[Supplied material — start]

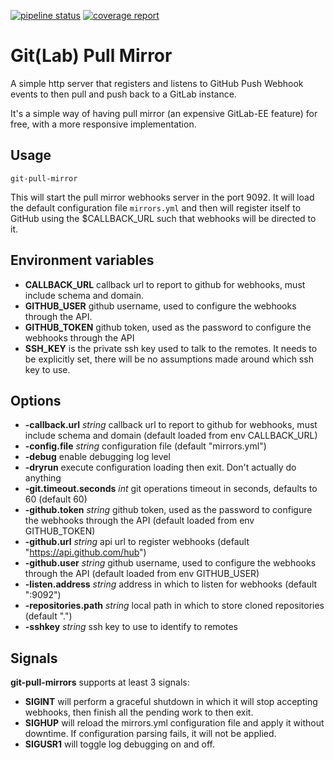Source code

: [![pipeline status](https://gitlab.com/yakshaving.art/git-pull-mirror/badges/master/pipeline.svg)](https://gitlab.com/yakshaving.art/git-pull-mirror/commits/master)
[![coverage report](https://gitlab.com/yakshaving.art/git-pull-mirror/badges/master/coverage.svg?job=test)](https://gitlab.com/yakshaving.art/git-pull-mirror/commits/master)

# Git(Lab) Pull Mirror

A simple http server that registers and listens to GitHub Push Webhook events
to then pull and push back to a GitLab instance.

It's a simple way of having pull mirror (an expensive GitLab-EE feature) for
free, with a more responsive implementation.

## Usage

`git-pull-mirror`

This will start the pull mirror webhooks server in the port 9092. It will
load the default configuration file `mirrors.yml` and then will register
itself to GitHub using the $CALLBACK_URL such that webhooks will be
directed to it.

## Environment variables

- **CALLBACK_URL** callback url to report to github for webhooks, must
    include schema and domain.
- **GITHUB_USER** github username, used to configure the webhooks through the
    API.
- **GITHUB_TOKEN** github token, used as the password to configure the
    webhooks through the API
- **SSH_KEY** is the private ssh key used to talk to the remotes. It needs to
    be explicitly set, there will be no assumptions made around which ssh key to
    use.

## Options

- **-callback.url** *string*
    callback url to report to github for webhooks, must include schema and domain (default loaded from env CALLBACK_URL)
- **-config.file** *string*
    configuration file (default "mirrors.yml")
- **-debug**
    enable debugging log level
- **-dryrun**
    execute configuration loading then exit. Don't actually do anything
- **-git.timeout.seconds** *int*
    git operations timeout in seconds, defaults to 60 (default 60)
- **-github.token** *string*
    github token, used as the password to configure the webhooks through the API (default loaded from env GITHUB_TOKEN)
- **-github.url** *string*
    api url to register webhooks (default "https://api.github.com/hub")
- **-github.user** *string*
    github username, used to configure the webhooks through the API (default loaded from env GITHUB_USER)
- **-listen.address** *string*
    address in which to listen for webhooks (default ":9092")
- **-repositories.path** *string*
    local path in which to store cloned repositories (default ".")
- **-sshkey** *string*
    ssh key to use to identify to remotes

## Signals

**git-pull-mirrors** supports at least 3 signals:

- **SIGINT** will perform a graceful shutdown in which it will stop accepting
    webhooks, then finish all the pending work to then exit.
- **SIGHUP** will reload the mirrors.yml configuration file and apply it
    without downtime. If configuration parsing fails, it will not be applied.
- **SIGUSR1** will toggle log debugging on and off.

[Supplied material — finish]
[Supplied material — start]

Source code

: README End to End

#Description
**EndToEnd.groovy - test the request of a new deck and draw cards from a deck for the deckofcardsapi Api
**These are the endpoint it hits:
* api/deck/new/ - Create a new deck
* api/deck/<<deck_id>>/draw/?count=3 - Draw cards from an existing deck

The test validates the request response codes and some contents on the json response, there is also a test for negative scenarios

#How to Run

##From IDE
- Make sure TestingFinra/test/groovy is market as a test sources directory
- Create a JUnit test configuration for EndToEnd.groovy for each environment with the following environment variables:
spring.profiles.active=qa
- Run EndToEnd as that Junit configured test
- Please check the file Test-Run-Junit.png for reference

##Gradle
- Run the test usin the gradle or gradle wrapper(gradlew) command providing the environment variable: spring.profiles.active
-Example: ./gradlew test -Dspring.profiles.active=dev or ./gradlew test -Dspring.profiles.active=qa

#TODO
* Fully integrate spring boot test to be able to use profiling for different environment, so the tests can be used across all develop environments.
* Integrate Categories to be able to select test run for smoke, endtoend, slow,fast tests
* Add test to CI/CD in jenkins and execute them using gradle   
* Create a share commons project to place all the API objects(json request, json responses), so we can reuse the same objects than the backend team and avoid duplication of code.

[Supplied material — finish]
[Supplied material — start]

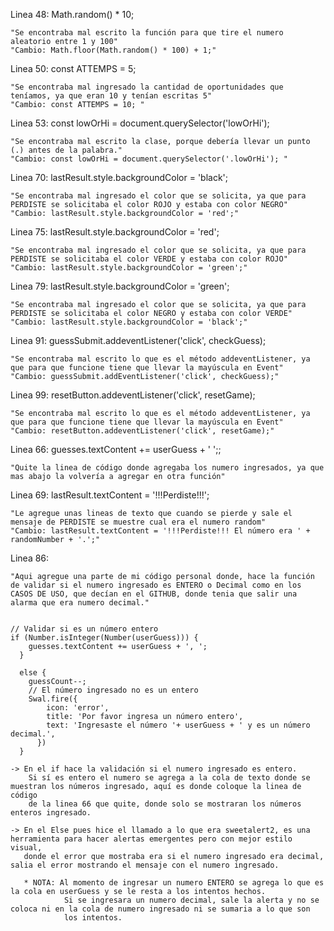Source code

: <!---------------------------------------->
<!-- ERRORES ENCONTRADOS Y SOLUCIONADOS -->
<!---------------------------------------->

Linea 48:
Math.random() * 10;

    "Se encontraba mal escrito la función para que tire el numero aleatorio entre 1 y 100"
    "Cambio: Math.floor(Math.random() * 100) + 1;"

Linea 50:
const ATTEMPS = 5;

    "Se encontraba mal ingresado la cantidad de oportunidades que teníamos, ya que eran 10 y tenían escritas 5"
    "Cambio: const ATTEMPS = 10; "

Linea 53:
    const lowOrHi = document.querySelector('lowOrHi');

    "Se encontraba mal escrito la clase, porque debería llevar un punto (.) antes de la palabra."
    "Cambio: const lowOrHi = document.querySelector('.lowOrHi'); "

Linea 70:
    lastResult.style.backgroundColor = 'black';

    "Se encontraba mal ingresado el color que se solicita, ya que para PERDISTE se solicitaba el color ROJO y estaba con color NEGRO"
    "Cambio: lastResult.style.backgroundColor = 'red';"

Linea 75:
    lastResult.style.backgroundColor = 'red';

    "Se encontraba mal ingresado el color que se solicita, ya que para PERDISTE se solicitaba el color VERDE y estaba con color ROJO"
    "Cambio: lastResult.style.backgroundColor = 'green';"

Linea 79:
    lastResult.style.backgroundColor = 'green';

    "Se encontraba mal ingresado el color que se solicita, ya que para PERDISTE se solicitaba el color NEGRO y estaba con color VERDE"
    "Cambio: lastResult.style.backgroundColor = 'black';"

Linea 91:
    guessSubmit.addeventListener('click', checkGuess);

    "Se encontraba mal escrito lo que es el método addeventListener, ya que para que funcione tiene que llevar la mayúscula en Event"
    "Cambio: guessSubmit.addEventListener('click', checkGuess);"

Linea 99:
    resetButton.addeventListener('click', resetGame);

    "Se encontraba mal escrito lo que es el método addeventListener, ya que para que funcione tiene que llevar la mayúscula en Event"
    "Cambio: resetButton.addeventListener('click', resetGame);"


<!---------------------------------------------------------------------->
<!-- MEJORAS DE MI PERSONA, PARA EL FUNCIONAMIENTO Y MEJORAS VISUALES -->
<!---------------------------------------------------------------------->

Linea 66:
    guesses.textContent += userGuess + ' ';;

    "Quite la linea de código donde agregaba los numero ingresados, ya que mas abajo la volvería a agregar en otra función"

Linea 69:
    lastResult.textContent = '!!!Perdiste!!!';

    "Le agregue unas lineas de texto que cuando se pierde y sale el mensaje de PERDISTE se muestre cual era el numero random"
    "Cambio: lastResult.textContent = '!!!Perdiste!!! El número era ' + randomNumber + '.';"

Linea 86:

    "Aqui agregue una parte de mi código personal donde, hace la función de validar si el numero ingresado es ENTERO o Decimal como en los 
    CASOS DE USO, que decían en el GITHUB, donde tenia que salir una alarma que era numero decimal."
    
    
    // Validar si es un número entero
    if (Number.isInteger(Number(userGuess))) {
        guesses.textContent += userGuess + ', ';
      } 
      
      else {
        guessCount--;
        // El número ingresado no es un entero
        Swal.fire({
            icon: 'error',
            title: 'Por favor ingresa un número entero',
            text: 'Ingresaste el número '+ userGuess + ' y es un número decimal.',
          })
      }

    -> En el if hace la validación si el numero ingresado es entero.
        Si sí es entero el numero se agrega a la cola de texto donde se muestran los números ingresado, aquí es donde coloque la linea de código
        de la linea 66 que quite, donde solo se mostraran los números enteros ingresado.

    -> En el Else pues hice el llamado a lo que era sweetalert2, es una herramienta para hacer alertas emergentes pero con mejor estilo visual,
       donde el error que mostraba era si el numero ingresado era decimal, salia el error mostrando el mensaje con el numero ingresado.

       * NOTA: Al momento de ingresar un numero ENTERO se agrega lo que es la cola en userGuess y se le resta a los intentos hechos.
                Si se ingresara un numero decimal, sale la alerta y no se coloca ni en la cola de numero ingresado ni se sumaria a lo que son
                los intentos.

[Supplied material — finish]

Give back exactly the lines above starting at the line where "de la linea" appears and ending at the line where "-> En el Else" appears, both included, with no other lines.

Worked solution:
        de la linea 66 que quite, donde solo se mostraran los números enteros ingresado.

    -> En el Else pues hice el llamado a lo que era sweetalert2, es una herramienta para hacer alertas emergentes pero con mejor estilo visual,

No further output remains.